Action item
Copy each line of the listing below where the word "黑森林站" turns up.

Excerpted records

·····

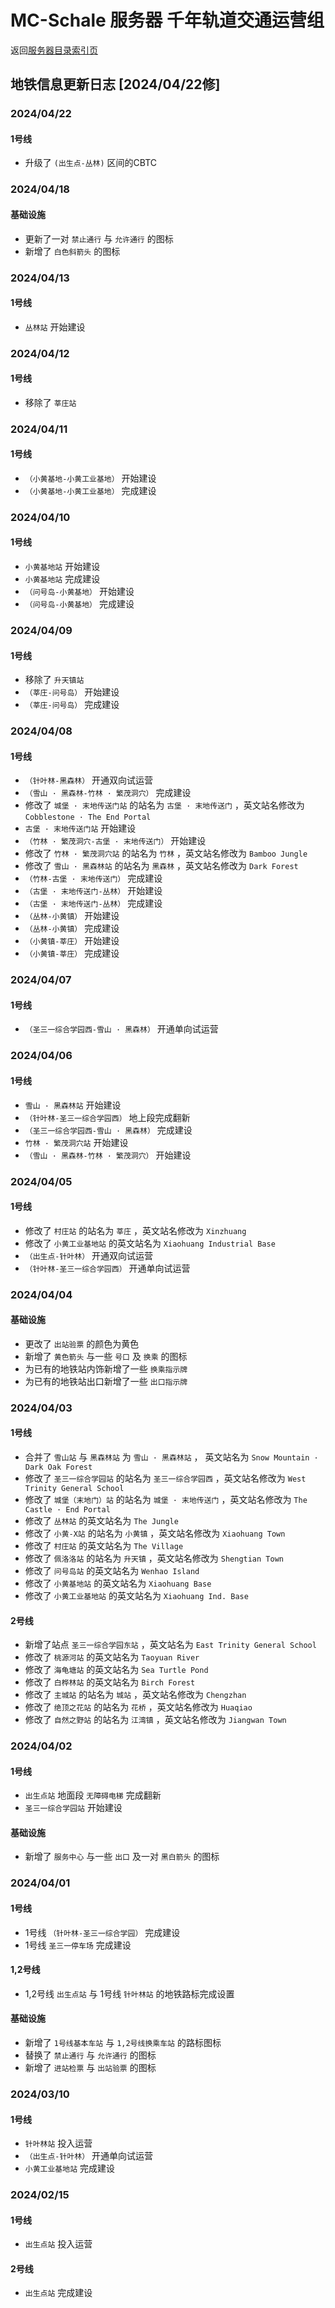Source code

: # MC-Schale 服务器 千年轨道交通运营组

返回[服务器目录索引页](https://www.mc-schale.com/othersites/Markdown/Index/)

## 地铁信息更新日志 [2024/04/22修]

### 2024/04/22

#### 1号线

 - 升级了 `(出生点-丛林)` 区间的CBTC

### 2024/04/18

#### 基础设施

 - 更新了一对 `禁止通行` 与 `允许通行` 的图标
 - 新增了 `白色斜箭头` 的图标

### 2024/04/13

#### 1号线

 - `丛林站` 开始建设

### 2024/04/12

#### 1号线

 - 移除了 `莘庄站`

### 2024/04/11

#### 1号线

 - `（小黄基地-小黄工业基地）` 开始建设
 - `（小黄基地-小黄工业基地）` 完成建设

### 2024/04/10

#### 1号线

 - `小黄基地站` 开始建设
 - `小黄基地站` 完成建设
 - `（问号岛-小黄基地）` 开始建设
 - `（问号岛-小黄基地）` 完成建设

### 2024/04/09

#### 1号线

 - 移除了 `升天镇站`
 - `（莘庄-问号岛）` 开始建设
 - `（莘庄-问号岛）` 完成建设

### 2024/04/08

#### 1号线

 - `（针叶林-黑森林）` 开通双向试运营
 - `（雪山 · 黑森林-竹林 · 繁茂洞穴）` 完成建设
 - 修改了 `城堡 · 末地传送门站` 的站名为 `古堡 · 末地传送门` ，英文站名修改为 `Cobblestone · The End Portal` 
 - `古堡 · 末地传送门站` 开始建设
 - `（竹林 · 繁茂洞穴-古堡 · 末地传送门）` 开始建设
 - 修改了 `竹林 · 繁茂洞穴站` 的站名为 `竹林` ，英文站名修改为 `Bamboo Jungle` 
 - 修改了 `雪山 · 黑森林站` 的站名为 `黑森林` ，英文站名修改为 `Dark Forest` 
 - `（竹林-古堡 · 末地传送门）` 完成建设
 - `（古堡 · 末地传送门-丛林）` 开始建设
 - `（古堡 · 末地传送门-丛林）` 完成建设
 - `（丛林-小黄镇）` 开始建设
 - `（丛林-小黄镇）` 完成建设
 - `（小黄镇-莘庄）` 开始建设
 - `（小黄镇-莘庄）` 完成建设

### 2024/04/07

#### 1号线

 - `（圣三一综合学园西-雪山 · 黑森林）` 开通单向试运营

### 2024/04/06

#### 1号线

 - `雪山 · 黑森林站` 开始建设
 - `（针叶林-圣三一综合学园西）` 地上段完成翻新
 - `（圣三一综合学园西-雪山 · 黑森林）` 完成建设
 - `竹林 · 繁茂洞穴站` 开始建设
 - `（雪山 · 黑森林-竹林 · 繁茂洞穴）` 开始建设

### 2024/04/05

#### 1号线

 - 修改了 `村庄站` 的站名为 `莘庄` ，英文站名修改为 `Xinzhuang` 
 - 修改了 `小黄工业基地站` 的英文站名为 `Xiaohuang Industrial Base` 
 - `（出生点-针叶林）` 开通双向试运营
 - `（针叶林-圣三一综合学园西）` 开通单向试运营

### 2024/04/04

#### 基础设施

 - 更改了 `出站验票` 的颜色为黄色
 - 新增了 `黄色箭头` 与一些 `号口` 及 `换乘` 的图标
 - 为已有的地铁站内饰新增了一些 `换乘指示牌` 
 - 为已有的地铁站出口新增了一些 `出口指示牌` 

### 2024/04/03

#### 1号线

 - 合并了 `雪山站` 与 `黑森林站` 为 `雪山 · 黑森林站` ， 英文站名为 `Snow Mountain · Dark Oak Forest` 
 - 修改了 `圣三一综合学园站` 的站名为 `圣三一综合学园西` ，英文站名修改为 `West Trinity General School` 
 - 修改了 `城堡（末地门）站` 的站名为 `城堡 · 末地传送门` ，英文站名修改为 `The Castle · End Portal` 
 - 修改了 `丛林站` 的英文站名为 `The Jungle` 
 - 修改了 `小黄-X站` 的站名为 `小黄镇` ，英文站名修改为 `Xiaohuang Town` 
 - 修改了 `村庄站` 的英文站名为 `The Village` 
 - 修改了 `佩洛洛站` 的站名为 `升天镇` ，英文站名修改为 `Shengtian Town` 
 - 修改了 `问号岛站` 的英文站名为 `Wenhao Island` 
 - 修改了 `小黄基地站` 的英文站名为 `Xiaohuang Base` 
 - 修改了 `小黄工业基地站` 的英文站名为 `Xiaohuang Ind. Base`

#### 2号线

 - 新增了站点 `圣三一综合学园东站` ，英文站名为 `East Trinity General School` 
 - 修改了 `桃源河站` 的英文站名为 `Taoyuan River` 
 - 修改了 `海龟塘站` 的英文站名为 `Sea Turtle Pond` 
 - 修改了 `白桦林站` 的英文站名为 `Birch Forest` 
 - 修改了 `主城站` 的站名为 `城站` ，英文站名修改为 `Chengzhan` 
 - 修改了 `绝顶之花站` 的站名为 `花桥` ，英文站名修改为 `Huaqiao` 
 - 修改了 `自然之野站` 的站名为 `江湾镇` ，英文站名修改为 `Jiangwan Town` 

### 2024/04/02

#### 1号线

 - `出生点站` 地面段 `无障碍电梯` 完成翻新
 - `圣三一综合学园站` 开始建设

#### 基础设施

 - 新增了 `服务中心` 与一些 `出口` 及一对 `黑白箭头` 的图标

### 2024/04/01

#### 1号线

 - 1号线 `（针叶林-圣三一综合学园）` 完成建设
 - 1号线 `圣三一停车场` 完成建设

#### 1,2号线

 - 1,2号线 `出生点站` 与 1号线 `针叶林站` 的地铁路标完成设置

#### 基础设施

 - 新增了 `1号线基本车站` 与 `1,2号线换乘车站` 的路标图标
 - 替换了 `禁止通行` 与 `允许通行` 的图标
 - 新增了 `进站检票` 与 `出站验票` 的图标

### 2024/03/10

#### 1号线

 - `针叶林站` 投入运营
 - `（出生点-针叶林）` 开通单向试运营
 - `小黄工业基地站` 完成建设

### 2024/02/15

#### 1号线

 - `出生点站` 投入运营

#### 2号线

 - `出生点站` 完成建设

·····

Result of this exercise
 - 修改了 `雪山 · 黑森林站` 的站名为 `黑森林` ，英文站名修改为 `Dark Forest` 
 - `雪山 · 黑森林站` 开始建设
 - 合并了 `雪山站` 与 `黑森林站` 为 `雪山 · 黑森林站` ， 英文站名为 `Snow Mountain · Dark Oak Forest` 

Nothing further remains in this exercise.